A Thinker’s Guide to the Galaxy
China’s sci-fi community has reached a consensus: By the turn of the 21st century, Chinese science fiction was enjoying a renewed golden age.
Renowned sci-fi writer Wang Jinkang successfully led Chinese sci-fi literature to maturity during the period. In 2019, he was granted the Lifetime Achievement Award at the 30th Galaxy Awards, the highest honor for sci-fi writers in China. Over the years, Wang has won the Galaxy Awards 18 times in different categories. “He is a milestone of Chinese science fiction, marking the advent of an era of tremendous changes,” remarked the jury statement during his Lifetime Achievement Award presentation in 2019. “He uses his pen to depict the magnificent landscape of Chinese science fiction.”
Symbolic Debut
The emergence of Wang Jinkang as a sci-fi writer was by accident, but also a milestone event.
The motivation behind Wang’s sci-fi novel creation is interesting: Just like J.K. Rowling who started telling bedtime stories to her daughter before authoring the Harry Potter series, Wang also started by telling stories to his son.

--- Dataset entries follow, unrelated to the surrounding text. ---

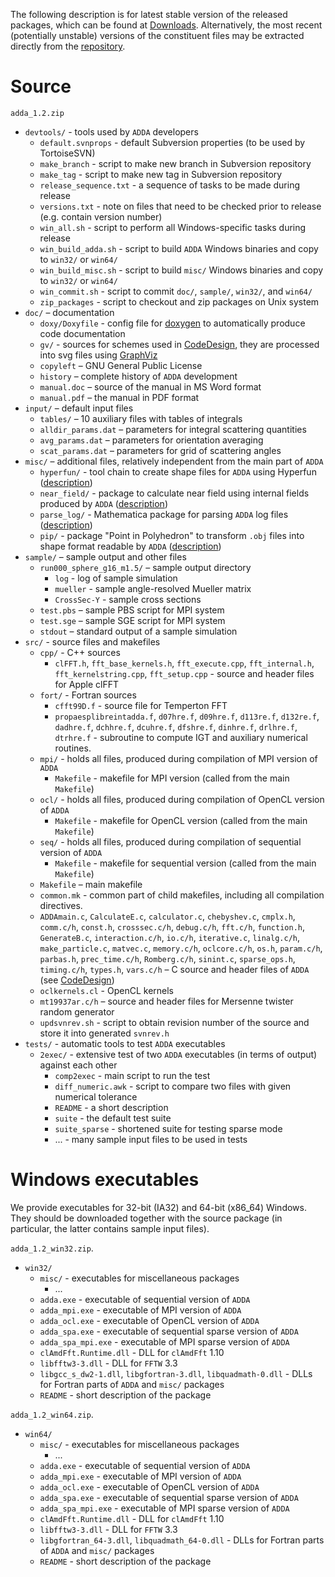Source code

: The following description is for latest stable version of the released packages, which can be found at [Downloads](Downloads.md). Alternatively, the most recent (potentially unstable) versions of the constituent files may be extracted directly from the [repository](http://code.google.com/p/a-dda/source/browse/trunk/).


# Source #
`adda_1.2.zip`
  * `devtools/` - tools used by `ADDA` developers
    * `default.svnprops` - default Subversion properties (to be used by TortoiseSVN)
    * `make_branch` - script to make new branch in Subversion repository
    * `make_tag` - script to make new tag in Subversion repository
    * `release_sequence.txt` - a sequence of tasks to be made during release
    * `versions.txt` - note on files that need to be checked prior to release (e.g. contain version number)
    * `win_all.sh` - script to perform all Windows-specific tasks during release
    * `win_build_adda.sh` - script to build `ADDA` Windows binaries and copy to `win32/` or `win64/`
    * `win_build_misc.sh` - script to build `misc/` Windows binaries and copy to `win32/` or `win64/`
    * `win_commit.sh` - script to commit `doc/`, `sample/`, `win32/`, and `win64/`
    * `zip_packages` - script to checkout and zip packages on Unix system
  * `doc/` – documentation
    * `doxy/Doxyfile` - config file for [doxygen](http://www.doxygen.org) to automatically produce code documentation
    * `gv/` - sources for schemes used in [CodeDesign](CodeDesign.md), they are processed into svg files using [GraphViz](http://www.graphviz.org/)
    * `copyleft` – GNU General Public License
    * `history` – complete history of `ADDA` development
    * `manual.doc` – source of the manual in MS Word format
    * `manual.pdf` – the manual in PDF format
  * `input/` – default input files
    * `tables/` – 10 auxiliary files with tables of integrals
    * `alldir_params.dat` – parameters for integral scattering quantities
    * `avg_params.dat` – parameters for orientation averaging
    * `scat_params.dat` – parameters for grid of scattering angles
  * `misc/` – additional files, relatively independent from the main part of `ADDA`
    * `hyperfun/` - tool chain to create shape files for `ADDA` using Hyperfun ([description](http://a-dda.googlecode.com/svn/trunk/misc/hyperfun/README))
    * `near_field/` - package to calculate near field using internal fields produced by `ADDA` ([description](http://a-dda.googlecode.com/svn/trunk/misc/near_field/nearfield_manual.txt))
    * `parse_log/` - Mathematica package for parsing `ADDA` log files ([description](http://a-dda.googlecode.com/svn/trunk/misc/parse_log/README))
    * `pip/` - package "Point in Polyhedron" to transform `.obj` files into shape format readable by `ADDA` ([description](http://a-dda.googlecode.com/svn/trunk/misc/pip/README))
  * `sample/` – sample output and other files
    * `run000_sphere_g16_m1.5/` – sample output directory
      * `log` - log of sample simulation
      * `mueller` - sample angle-resolved Mueller matrix
      * `CrossSec-Y` - sample cross sections
    * `test.pbs` – sample PBS script for MPI system
    * `test.sge` – sample SGE script for MPI system
    * `stdout` – standard output of a sample simulation
  * `src/` - source files and makefiles
    * `cpp/` - C++ sources
      * `clFFT.h`, `fft_base_kernels.h`, `fft_execute.cpp`, `fft_internal.h`, `fft_kernelstring.cpp`, `fft_setup.cpp` - source and header files for Apple clFFT
    * `fort/` - Fortran sources
      * `cfft99D.f` - source file for Temperton FFT
      * `propaesplibreintadda.f`, `d07hre.f`, `d09hre.f`, `d113re.f`, `d132re.f`, `dadhre.f`, `dchhre.f`, `dcuhre.f`, `dfshre.f`, `dinhre.f`, `drlhre.f`, `dtrhre.f` - subroutine to compute IGT and auxiliary numerical routines.
    * `mpi/` - holds all files, produced during compilation of MPI version of `ADDA`
      * `Makefile` - makefile for MPI version (called from the main `Makefile`)
    * `ocl/` - holds all files, produced during compilation of OpenCL version of `ADDA`
      * `Makefile` - makefile for OpenCL version (called from the main `Makefile`)
    * `seq/` - holds all files, produced during compilation of sequential version of `ADDA`
      * `Makefile` - makefile for sequential version (called from the main `Makefile`)
    * `Makefile` – main makefile
    * `common.mk` - common part of child makefiles, including all compilation directives.
    * `ADDAmain.c`, `CalculateE.c`, `calculator.c`, `chebyshev.c`, `cmplx.h`, `comm.c/h`, `const.h`, `crosssec.c/h`, `debug.c/h`, `fft.c/h`, `function.h`, `GenerateB.c`, `interaction.c/h`, `io.c/h`, `iterative.c`, `linalg.c/h`, `make_particle.c`, `matvec.c`, `memory.c/h`, `oclcore.c/h`, `os.h`, `param.c/h`, `parbas.h`, `prec_time.c/h`, `Romberg.c/h`, `sinint.c`, `sparse_ops.h`, `timing.c/h`, `types.h`, `vars.c/h` – C source and header files of `ADDA` (see [CodeDesign](CodeDesign.md))
    * `oclkernels.cl` - OpenCL kernels
    * `mt19937ar.c/h` – source and header files for Mersenne twister random generator
    * `updsvnrev.sh` - script to obtain revision number of the source and store it into generated `svnrev.h`
  * `tests/` - automatic tools to test `ADDA` executables
    * `2exec/` - extensive test of two `ADDA` executables (in terms of output) against each other
      * `comp2exec` - main script to run the test
      * `diff_numeric.awk` - script to compare two files with given numerical tolerance
      * `README` - a short description
      * `suite` - the default test suite
      * `suite_sparse` - shortened suite for testing sparse mode
      * ... - many sample input files to be used in tests

# Windows executables #
We provide executables for 32-bit (IA32) and 64-bit (x86\_64) Windows. They should be downloaded together with the source package (in particular, the latter contains sample input files).

`adda_1.2_win32.zip`.
  * `win32/`
    * `misc/` - executables for miscellaneous packages
      * ...
    * `adda.exe` - executable of sequential version of `ADDA`
    * `adda_mpi.exe` - executable of MPI version of `ADDA`
    * `adda_ocl.exe` - executable of OpenCL version of `ADDA`
    * `adda_spa.exe` - executable of sequential sparse version of `ADDA`
    * `adda_spa_mpi.exe` - executable of MPI sparse version of `ADDA`
    * `clAmdFft.Runtime.dll` - DLL for `clAmdFft` 1.10
    * `libfftw3-3.dll` - DLL for `FFTW` 3.3
    * `libgcc_s_dw2-1.dll`, `libgfortran-3.dll`, `libquadmath-0.dll` -  DLLs for Fortran parts of `ADDA` and `misc/` packages
    * `README` - short description of the package

`adda_1.2_win64.zip`.
  * `win64/`
    * `misc/` - executables for miscellaneous packages
      * ...
    * `adda.exe` - executable of sequential version of `ADDA`
    * `adda_mpi.exe` - executable of MPI version of `ADDA`
    * `adda_ocl.exe` - executable of OpenCL version of `ADDA`
    * `adda_spa.exe` - executable of sequential sparse version of `ADDA`
    * `adda_spa_mpi.exe` - executable of MPI sparse version of `ADDA`
    * `clAmdFft.Runtime.dll` - DLL for `clAmdFft` 1.10
    * `libfftw3-3.dll` - DLL for `FFTW` 3.3
    * `libgfortran_64-3.dll`, `libquadmath_64-0.dll` -  DLLs for Fortran parts of `ADDA` and `misc/` packages
    * `README` - short description of the package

However, satisfying his son’s curiosity was merely the spark for his writing career, and the fuel was love for science accumulating since childhood.
Wang was born in 1948 in a small town called Zhenping in Nanyang City, Henan Province. When he was a child, he learned from a popular science book that the seven colors of the rainbow derive from the impact of electromagnetic waves with different frequencies. “It felt like the colorful fairytale world in my heart suddenly collapsed and was replaced by a world of dry physics laws and numbers,” he recalled. “However, the latter fascinated me immediately with simple but inclusive beauty. From that moment on, I became a devout believer in science for life.” The experience also inspired a dream of becoming a theoretical physicist.
However, life didn’t go as expected. Wang didn’t become a physicist, and his first job had nothing to do with scientific research. After graduating from college in 1983, he was hired as an engineer at a petroleum machinery factory in his hometown. When he published his first novel in 1993, Wang was leading a heavy-duty truck research project at Nanyang Second Petroleum Machinery Factory.
That year, Wang’s 10-year-old son asked him for a bedtime story every night. After using up all the stories he knew from books, Wang began to create original stories. His son showed enormous interest in a particular sci-fi story he told, so Wang wrote it down to author a short story.
The internet wasn’t around yet in those days. Wang had no idea where to send the story after finishing it. One day, he spotted a copy of the magazine Science Fiction World at a roadside newsstand. However, he didn’t have enough money to buy the magazine, so he wrote down the publisher’s address on a piece of paper and then mailed the manuscript to its editorial department.
That short story ended up as Wang’s first sci-fi novel, The Return of Adam, which won First Prize at the Galaxy Awards in 1993. That year, Wang was 45 years old.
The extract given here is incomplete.